By B. Muralidhar Reddy

ISLAMABAD, NOV. 9. The gulf between the Taliban militia and the Pakistan Government is widening following a series of decisions by the military Government in the last few days. For the first time since the September 11 terrorist strikes on the American cities and the October 7 military campaign by the U.S.-led forces on Afghanistan, the Taliban has spoken out openly against the Musharraf Government. Mullah Tayyaba Agha, spokesman for Taliban chief, Mullah Omar, has been quoted in the Pakistan Urdu daily, Jang, as having said that Pakistan had left no stone unturned to ``destroy'' Afghanistan.

Talking to Jang in Kandahar, Mullah Agha and the military commander, Mullah Akhtar Usmani, said that the ban on the Taliban Ambassador to Pakistan, Mullah Abdul Salam Zaeef's press briefing in Islamabad was an ordinary thing and Pakistan had done much more to destroy Afghanistan. They said that Pakistan had ``provided airbases and the warplanes of the enemy were operating from the Pakistan soil and killing innocent Afghan civilians''.
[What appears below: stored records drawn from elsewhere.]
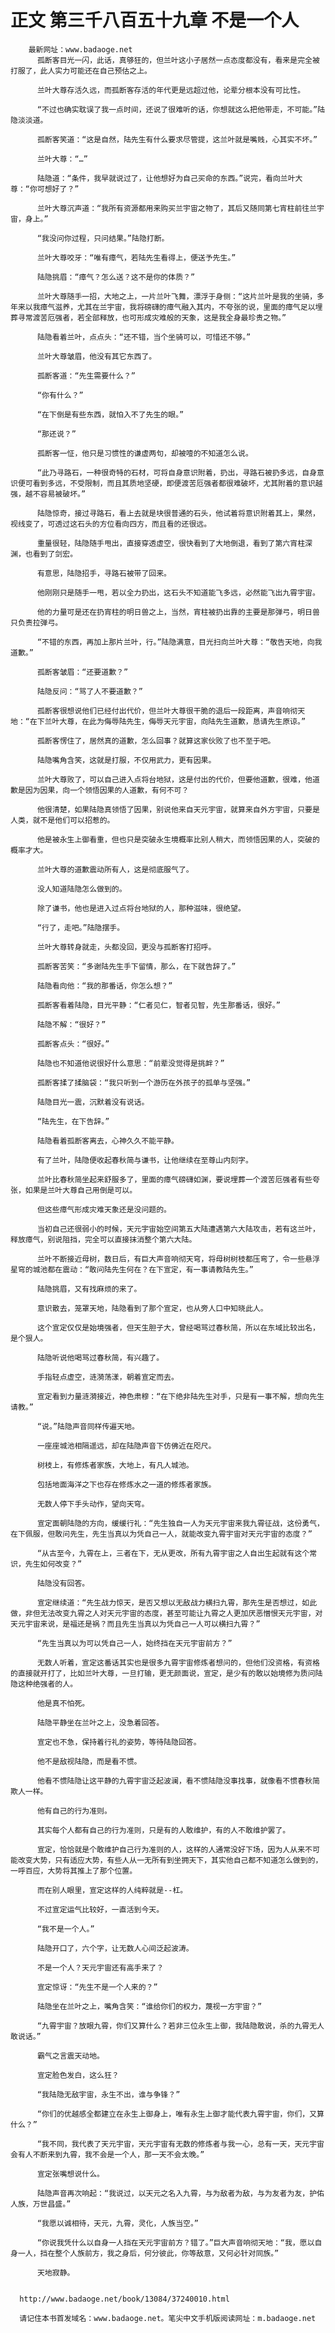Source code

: # 正文 第三千八百五十九章 不是一个人
        最新网址：www.badaoge.net
          孤断客目光一闪，此话，真够狂的，但兰叶这小子居然一点态度都没有，看来是完全被打服了，此人实力可能还在自己预估之上。
      
          兰叶大尊存活久远，而孤断客存活的年代更是远超过他，论辈分根本没有可比性。
      
          “不过也确实耽误了我一点时间，还说了很难听的话，你想就这么把他带走，不可能。”陆隐淡淡道。
      
          孤断客笑道：“这是自然，陆先生有什么要求尽管提，这兰叶就是嘴贱，心其实不坏。”
      
          兰叶大尊：“…”
      
          陆隐道：“条件，我早就说过了，让他想好为自己买命的东西。”说完，看向兰叶大尊：“你可想好了？”
      
          兰叶大尊沉声道：“我所有资源都用来购买兰宇宙之物了，其后又随同第七宵柱前往兰宇宙，身上。”
      
          “我没问你过程，只问结果。”陆隐打断。
      
          兰叶大尊咬牙：“唯有瘴气，若陆先生看得上，便送予先生。”
      
          陆隐挑眉：“瘴气？怎么送？这不是你的体质？”
      
          兰叶大尊随手一招，大地之上，一片兰叶飞舞，漂浮于身侧：“这片兰叶是我的坐骑，多年来以我瘴气滋养，尤其在兰宇宙，我将磅礴的瘴气融入其内，不夸张的说，里面的瘴气足以埋葬寻常渡苦厄强者，若全部释放，也可形成灾难般的天象，这是我全身最珍贵之物。”
      
          陆隐看着兰叶，点点头：“还不错，当个坐骑可以，可惜还不够。”
      
          兰叶大尊皱眉，他没有其它东西了。
      
          孤断客道：“先生需要什么？”
      
          “你有什么？”
      
          “在下倒是有些东西，就怕入不了先生的眼。”
      
          “那还说？”
      
          孤断客一怔，他只是习惯性的谦虚两句，却被噎的不知道怎么说。
      
          “此乃寻路石，一种很奇特的石材，可将自身意识附着，扔出，寻路石被扔多远，自身意识便可看到多远，不受限制，而且其质地坚硬，即便渡苦厄强者都很难破坏，尤其附着的意识越强，越不容易被破坏。”
      
          陆隐惊奇，接过寻路石，看上去就是块很普通的石头，他试着将意识附着其上，果然，视线变了，可透过这石头的方位看向四方，而且看的还很远。
      
          重量很轻，陆隐随手甩出，直接穿透虚空，很快看到了大地倒退，看到了第六宵柱深渊，也看到了剑宏。
      
          有意思，陆隐招手，寻路石被带了回来。
      
          他刚刚只是随手一甩，若以全力扔出，这石头不知道能飞多远，必然能飞出九霄宇宙。
      
          他的力量可是还在扔宵柱的明日兽之上，当然，宵柱被扔出靠的主要是那弹弓，明日兽只负责拉弹弓。
      
          “不错的东西，再加上那片兰叶，行。”陆隐满意，目光扫向兰叶大尊：“敬告天地，向我道歉。”
      
          孤断客皱眉：“还要道歉？”
      
          陆隐反问：“骂了人不要道歉？”
      
          孤断客很想说他们已经付出代价，但兰叶大尊很干脆的退后一段距离，声音响彻天地：“在下兰叶大尊，在此为侮辱陆先生，侮辱天元宇宙，向陆先生道歉，恳请先生原谅。”
      
          孤断客愣住了，居然真的道歉，怎么回事？就算这家伙败了也不至于吧。
      
          陆隐嘴角含笑，这就是打服，不仅用武力，更有因果。
      
          兰叶大尊败了，可以自己进入点将台地狱，这是付出的代价，但要他道歉，很难，他道歉是因为因果，向一个领悟因果的人道歉，有何不可？
      
          他很清楚，如果陆隐真领悟了因果，别说他来自天元宇宙，就算来自外方宇宙，只要是人类，就不是他们可以招惹的。
      
          他是被永生上御看重，但也只是突破永生境概率比别人稍大，而领悟因果的人，突破的概率才大。
      
          兰叶大尊的道歉震动所有人，这是彻底服气了。
      
          没人知道陆隐怎么做到的。
      
          除了谦书，他也是进入过点将台地狱的人，那种滋味，很绝望。
      
          “行了，走吧。”陆隐摆手。
      
          兰叶大尊转身就走，头都没回，更没与孤断客打招呼。
      
          孤断客苦笑：“多谢陆先生手下留情，那么，在下就告辞了。”
      
          陆隐看向他：“我的那番话，你怎么想？”
      
          孤断客看着陆隐，目光平静：“仁者见仁，智者见智，先生那番话，很好。”
      
          陆隐不解：“很好？”
      
          孤断客点头：“很好。”
      
          陆隐也不知道他说很好什么意思：“前辈没觉得是挑衅？”
      
          孤断客揉了揉脑袋：“我只听到一个游历在外孩子的孤单与坚强。”
      
          陆隐目光一震，沉默着没有说话。
      
          “陆先生，在下告辞。”
      
          陆隐看着孤断客离去，心神久久不能平静。
      
          有了兰叶，陆隐便收起春秋简与谦书，让他继续在至尊山内刻字。
      
          兰叶比春秋简坐起来舒服多了，里面的瘴气磅礴如渊，要说埋葬一个渡苦厄强者有些夸张，如果是兰叶大尊自己用倒是可以。
      
          但这些瘴气形成灾难天象还是没问题的。
      
          当初自己还很弱小的时候，天元宇宙始空间第五大陆遭遇第六大陆攻击，若有这兰叶，释放瘴气，别说阻挡，完全可以直接抹消整个第六大陆。
      
          兰叶不断接近母树，数日后，有巨大声音响彻天穹，将母树树枝都压弯了，令一些悬浮星穹的城池都在震动：“敢问陆先生何在？在下宣定，有一事请教陆先生。”
      
          陆隐挑眉，又有找麻烦的来了。
      
          意识散去，笼罩天地，陆隐看到了那个宣定，也从旁人口中知晓此人。
      
          这个宣定仅仅是始境强者，但天生胆子大，曾经喝骂过春秋简，所以在东域比较出名，是个狠人。
      
          陆隐听说他喝骂过春秋简，有兴趣了。
      
          手指轻点虚空，涟漪荡漾，朝着宣定而去。
      
          宣定看到力量涟漪接近，神色肃穆：“在下绝非陆先生对手，只是有一事不解，想向先生请教。”
      
          “说。”陆隐声音同样传遍天地。
      
          一座座城池相隔遥远，却在陆隐声音下仿佛近在咫尺。
      
          树枝上，有修炼者家族，大地上，有凡人城池。
      
          包括地面海洋之下也存在修炼水之一道的修炼者家族。
      
          无数人停下手头动作，望向天穹。
      
          宣定面朝陆隐的方向，缓缓行礼：“先生独自一人为天元宇宙来我九霄征战，这份勇气，在下佩服，但敢问先生，先生当真以为凭自己一人，就能改变九霄宇宙对天元宇宙的态度？”
      
          “从古至今，九霄在上，三者在下，无从更改，所有九霄宇宙之人自出生起就有这个常识，先生如何改变？”
      
          陆隐没有回答。
      
          宣定继续道：“先生战力惊天，是否又想以无敌战力横扫九霄，那先生是否想过，如此做，非但无法改变九霄之人对天元宇宙的态度，甚至可能让九霄之人更加厌恶憎恨天元宇宙，对天元宇宙来说，是福还是祸？而且先生当真以为凭自己一人可以横扫九霄？”
      
          “先生当真以为可以凭自己一人，始终挡在天元宇宙前方？”
      
          无数人听着，宣定这番话其实也是很多九霄宇宙修炼者想问的，但他们没资格，有资格的直接就开打了，比如兰叶大尊，一旦打输，更无颜面说，宣定，是少有的敢以始境修为质问陆隐这种绝强者的人。
      
          他是真不怕死。
      
          陆隐平静坐在兰叶之上，没急着回答。
      
          宣定也不急，保持着行礼的姿势，等待陆隐回答。
      
          他不是敌视陆隐，而是看不惯。
      
          他看不惯陆隐让这平静的九霄宇宙泛起波澜，看不惯陆隐没事找事，就像看不惯春秋简欺人一样。
      
          他有自己的行为准则。
      
          其实每个人都有自己的行为准则，只是有的人敢维护，有的人不敢维护罢了。
      
          宣定，恰恰就是个敢维护自己行为准则的人，这样的人通常没好下场，因为人从来不可能改变大势，只有适应大势，有些人从一无所有到坐拥天下，其实他自己都不知道怎么做到的，一呼百应，大势将其推上了那个位置。
      
          而在别人眼里，宣定这样的人纯粹就是--杠。
      
          不过宣定运气比较好，一直活到今天。
      
          “我不是一个人。”
      
          陆隐开口了，六个字，让无数人心间泛起波涛。
      
          不是一个人？天元宇宙还有高手来了？
      
          宣定惊讶：“先生不是一个人来的？”
      
          陆隐坐在兰叶之上，嘴角含笑：“谁给你们的权力，蔑视一方宇宙？”
      
          “九霄宇宙？放眼九霄，你们又算什么？若非三位永生上御，我陆隐敢说，杀的九霄无人敢说话。”
      
          霸气之言震天动地。
      
          宣定脸色发白，这么狂？
      
          “我陆隐无敌宇宙，永生不出，谁与争锋？”
      
          “你们的优越感全都建立在永生上御身上，唯有永生上御才能代表九霄宇宙，你们，又算什么？”
      
          “我不同，我代表了天元宇宙，天元宇宙有无数的修炼者与我一心，总有一天，天元宇宙会有人不断来到九霄，我不会是一个人，那一天不会太晚。”
      
          宣定张嘴想说什么。
      
          陆隐声音再次响起：“我说过，以天元之名入九霄，与为敌者为敌，与为友者为友，护佑人族，万世昌盛。”
      
          “我愿以诚相待，天元，九霄，灵化，人族当空。”
      
          “你说我凭什么以自身一人挡在天元宇宙前方？错了。”巨大声音响彻天地：“我，愿以自身一人，挡在整个人族前方，我之身后，何分彼此，你等敌意，又何必针对同族。”
      
          天地寂静。
      
      
      http://www.badaoge.net/book/13084/37240010.html
      
      请记住本书首发域名：www.badaoge.net。笔尖中文手机版阅读网址：m.badaoge.net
They alleged that even Cruise missiles were being fired from the Pakistan airspace and the enemies of Afghanistan were free to hold anti-Taliban meetings in Pakistan. The Taliban understood that a few individuals imposed the present Afghan policy on Pakistan, but the people were supporting the Taliban.

Support to Taliban

In a related development 1,500 armed activists belonging to Tehreek-e-Nifaz-e-Shariat-e-Muhammadi (TNSM) in Bajaur Agency left for Afghanistan on Wednesday to participate in the `jehad' against the U.S. forces. The local media said that another contingent of TNSM would leave in the next few days. As many as 25 truck loads of essential commodities had been sent to Afghanistan from the area. Further collection of funds and essential commodities and the drive to recruit more were still on in various tribal areas. Even as the local media is reporting about the crossover by the armed activists of various outfits, the Pakistan Foreign Office has been maintaining that no one was going to Afghanistan to fight the US-led forces.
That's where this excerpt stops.